**YOUR INSTRUCTIONS:** Only a slice of the listing below is wanted. Retype the lines from the one containing "### **2️⃣ AI for" through the one containing "### **5️⃣ New AI", exactly, both ends included.

BEGIN

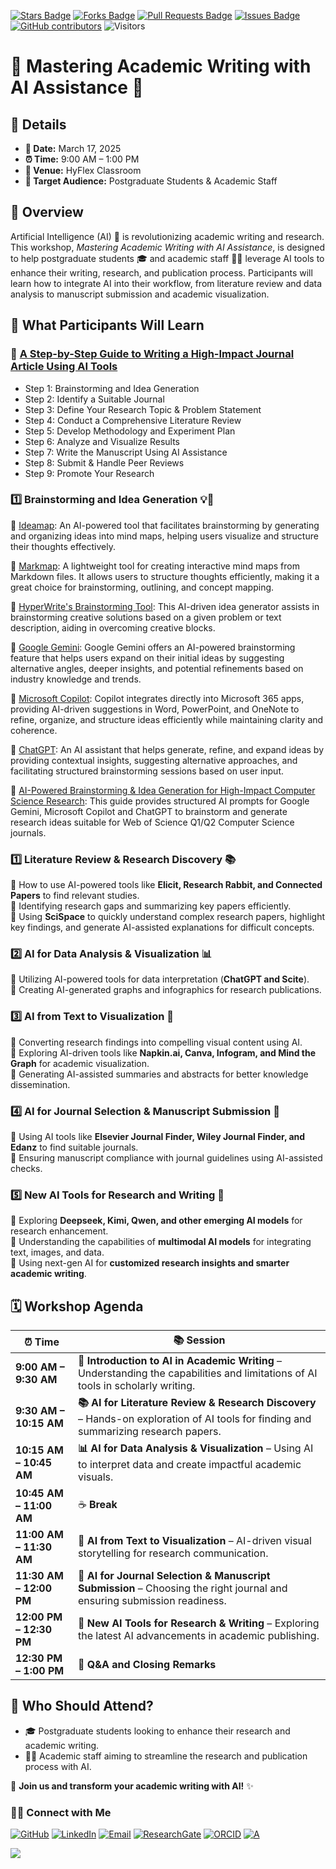 <a href="https://github.com/drshahizan/short-course/stargazers"><img src="https://img.shields.io/github/stars/drshahizan/short-course" alt="Stars Badge"/></a>
<a href="https://github.com/drshahizan/short-course/network/members"><img src="https://img.shields.io/github/forks/drshahizan/short-course" alt="Forks Badge"/></a>
<a href="https://github.com/drshahizan/short-course/pulls"><img src="https://img.shields.io/github/issues-pr/drshahizan/short-course" alt="Pull Requests Badge"/></a>
<a href="https://github.com/drshahizan/short-course"><img src="https://img.shields.io/github/issues/drshahizan/short-course" alt="Issues Badge"/></a>
<a href="https://github.com/drshahizan/short-course/graphs/contributors"><img alt="GitHub contributors" src="https://img.shields.io/github/contributors/drshahizan/short-course?color=2b9348"></a>
![Visitors](https://api.visitorbadge.io/api/visitors?path=https%3A%2F%2Fgithub.com%2Fdrshahizan%2Fshort-course&labelColor=%23d9e3f0&countColor=%23697689&style=flat)

# 📝 Mastering Academic Writing with AI Assistance 🤖

## **📌 Details**  
- **📅 Date:** March 17, 2025  
- **⏰ Time:** 9:00 AM – 1:00 PM  
- **📍 Venue:** HyFlex Classroom  
- **👥 Target Audience:** Postgraduate Students & Academic Staff  

## **📖 Overview**  
Artificial Intelligence (AI) 🤖 is revolutionizing academic writing and research. This workshop, *Mastering Academic Writing with AI Assistance*, is designed to help postgraduate students 🎓 and academic staff 👩‍🏫 leverage AI tools to enhance their writing, research, and publication process. Participants will learn how to integrate AI into their workflow, from literature review and data analysis to manuscript submission and academic visualization.  

## **🎯 What Participants Will Learn**  

### 👣 [A Step-by-Step Guide to Writing a High-Impact Journal Article Using AI Tools](materials/step)

- Step 1: Brainstorming and Idea Generation
- Step 2: Identify a Suitable Journal
- Step 3: Define Your Research Topic & Problem Statement
- Step 4: Conduct a Comprehensive Literature Review
- Step 5: Develop Methodology and Experiment Plan  
- Step 6: Analyze and Visualize Results
- Step 7: Write the Manuscript Using AI Assistance
- Step 8: Submit & Handle Peer Reviews
- Step 9: Promote Your Research

### 1️⃣ Brainstorming and Idea Generation 💡🧠

🔹 [Ideamap](materials/brain/ideamap.md): An AI-powered tool that facilitates brainstorming by generating and organizing ideas into mind maps, helping users visualize and structure their thoughts effectively. ​

🔹 [Markmap](materials/brain/markmap.md): A lightweight tool for creating interactive mind maps from Markdown files. It allows users to structure thoughts efficiently, making it a great choice for brainstorming, outlining, and concept mapping.

🔹 [HyperWrite's Brainstorming Tool](materials/brain/hyperwrite.md): This AI-driven idea generator assists in brainstorming creative solutions based on a given problem or text description, aiding in overcoming creative blocks. ​

🔹 [Google Gemini](materials/brain/gemini.md): Google Gemini offers an AI-powered brainstorming feature that helps users expand on their initial ideas by suggesting alternative angles, deeper insights, and potential refinements based on industry knowledge and trends.

🔹 [Microsoft Copilot](materials/brain/copilot.md): Copilot integrates directly into Microsoft 365 apps, providing AI-driven suggestions in Word, PowerPoint, and OneNote to refine, organize, and structure ideas efficiently while maintaining clarity and coherence.

🔹 [ChatGPT](materials/brain/chatgpt.md): An AI assistant that helps generate, refine, and expand ideas by providing contextual insights, suggesting alternative approaches, and facilitating structured brainstorming sessions based on user input.

🔹 [AI-Powered Brainstorming & Idea Generation for High-Impact Computer Science Research](materials/brain/prompt.md): This guide provides structured AI prompts for Google Gemini, Microsoft Copilot and ChatGPT to brainstorm and generate research ideas suitable for Web of Science Q1/Q2 Computer Science journals.

### **1️⃣ Literature Review & Research Discovery 📚**  
🔹 How to use AI-powered tools like **Elicit, Research Rabbit, and Connected Papers** to find relevant studies.  
🔹 Identifying research gaps and summarizing key papers efficiently.  
🔹 Using **SciSpace** to quickly understand complex research papers, highlight key findings, and generate AI-assisted explanations for difficult concepts.  

### **2️⃣ AI for Data Analysis & Visualization 📊**  
🔹 Utilizing AI-powered tools for data interpretation (**ChatGPT and Scite**).  
🔹 Creating AI-generated graphs and infographics for research publications.  

### **3️⃣ AI from Text to Visualization 🎨**  
🔹 Converting research findings into compelling visual content using AI.  
🔹 Exploring AI-driven tools like **Napkin.ai, Canva, Infogram, and Mind the Graph** for academic visualization.  
🔹 Generating AI-assisted summaries and abstracts for better knowledge dissemination.  

### **4️⃣ AI for Journal Selection & Manuscript Submission 📝**  
🔹 Using AI tools like **Elsevier Journal Finder, Wiley Journal Finder, and Edanz** to find suitable journals.  
🔹 Ensuring manuscript compliance with journal guidelines using AI-assisted checks.  

### **5️⃣ New AI Tools for Research and Writing 🚀**  
🔹 Exploring **Deepseek, Kimi, Qwen, and other emerging AI models** for research enhancement.  
🔹 Understanding the capabilities of **multimodal AI models** for integrating text, images, and data.  
🔹 Using next-gen AI for **customized research insights and smarter academic writing**.  

## **🗓️ Workshop Agenda**  
| **⏰ Time**  | **📚 Session**  |  
|-----------|-------------|  
| **9:00 AM – 9:30 AM** | **🔎 Introduction to AI in Academic Writing** – Understanding the capabilities and limitations of AI tools in scholarly writing. |  
| **9:30 AM – 10:15 AM** | **📚 AI for Literature Review & Research Discovery** – Hands-on exploration of AI tools for finding and summarizing research papers. |  
| **10:15 AM – 10:45 AM** | **📊 AI for Data Analysis & Visualization** – Using AI to interpret data and create impactful academic visuals. |  
| **10:45 AM – 11:00 AM** | ☕ **Break** |  
| **11:00 AM – 11:30 AM** | **🎨 AI from Text to Visualization** – AI-driven visual storytelling for research communication. |  
| **11:30 AM – 12:00 PM** | **📝 AI for Journal Selection & Manuscript Submission** – Choosing the right journal and ensuring submission readiness. |  
| **12:00 PM – 12:30 PM** | **🚀 New AI Tools for Research & Writing** – Exploring the latest AI advancements in academic publishing. |  
| **12:30 PM – 1:00 PM** | **🎤 Q&A and Closing Remarks** |  

## **👥 Who Should Attend?**  
- 🎓 Postgraduate students looking to enhance their research and academic writing.  
- 👩‍🏫 Academic staff aiming to streamline the research and publication process with AI.  

🚀 **Join us and transform your academic writing with AI!** ✨

### 🙌🏻 Connect with Me
<p align="left">
    <a href="https://github.com/drshahizan" target="_blank"><img alt="GitHub" src="https://img.shields.io/badge/-@drshahizan-181717?style=flat-square&logo=GitHub&logoColor=white"></a>
    <a href="https://www.linkedin.com/in/drshahizan" target="_blank"><img alt="LinkedIn" src="https://img.shields.io/badge/-drshahizan-blue?style=flat-square&logo=Linkedin&logoColor=white&link=https://www.linkedin.com/in/drshahizan/"></a>
    <a href="mailto:shahizan@utm.my" target="_blank"><img alt="Email" src="https://img.shields.io/badge/-shahizan@utm.my-c14438?style=flat-square&logo=Gmail&logoColor=white&link=mailto:shahizan@utm.my.com"></a>
    <a href="https://www.researchgate.net/profile/Mohd-Othman-28" target="_blank"><img alt="ResearchGate" src="https://img.shields.io/badge/-ResearchGate-00CCBB?style=flat-square&logo=ResearchGate&logoColor=white"></a>
    <a href="https://orcid.org/0000-0003-4261-1873" target="_blank"><img alt="ORCID" src="https://img.shields.io/badge/-ORCID-A6CE39?style=flat-square&logo=ORCID&logoColor=white"></a> 
 <a href="https://visitorbadge.io/status?path=https%3A%2F%2Fgithub.com%2Fdrshahizan" target="_blank"><img alt="A" src="https://api.visitorbadge.io/api/visitors?path=https%3A%2F%2Fgithub.com%2Fdrshahizan&labelColor=%23697689&countColor=%23555555&style=plastic"></a>
 
![](https://hit.yhype.me/github/profile?user_id=81284918)
</p>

END

**ANSWER TO THIS TASK:**
### **2️⃣ AI for Data Analysis & Visualization 📊**  
🔹 Utilizing AI-powered tools for data interpretation (**ChatGPT and Scite**).  
🔹 Creating AI-generated graphs and infographics for research publications.  

### **3️⃣ AI from Text to Visualization 🎨**  
🔹 Converting research findings into compelling visual content using AI.  
🔹 Exploring AI-driven tools like **Napkin.ai, Canva, Infogram, and Mind the Graph** for academic visualization.  
🔹 Generating AI-assisted summaries and abstracts for better knowledge dissemination.  

### **4️⃣ AI for Journal Selection & Manuscript Submission 📝**  
🔹 Using AI tools like **Elsevier Journal Finder, Wiley Journal Finder, and Edanz** to find suitable journals.  
🔹 Ensuring manuscript compliance with journal guidelines using AI-assisted checks.  

### **5️⃣ New AI Tools for Research and Writing 🚀**  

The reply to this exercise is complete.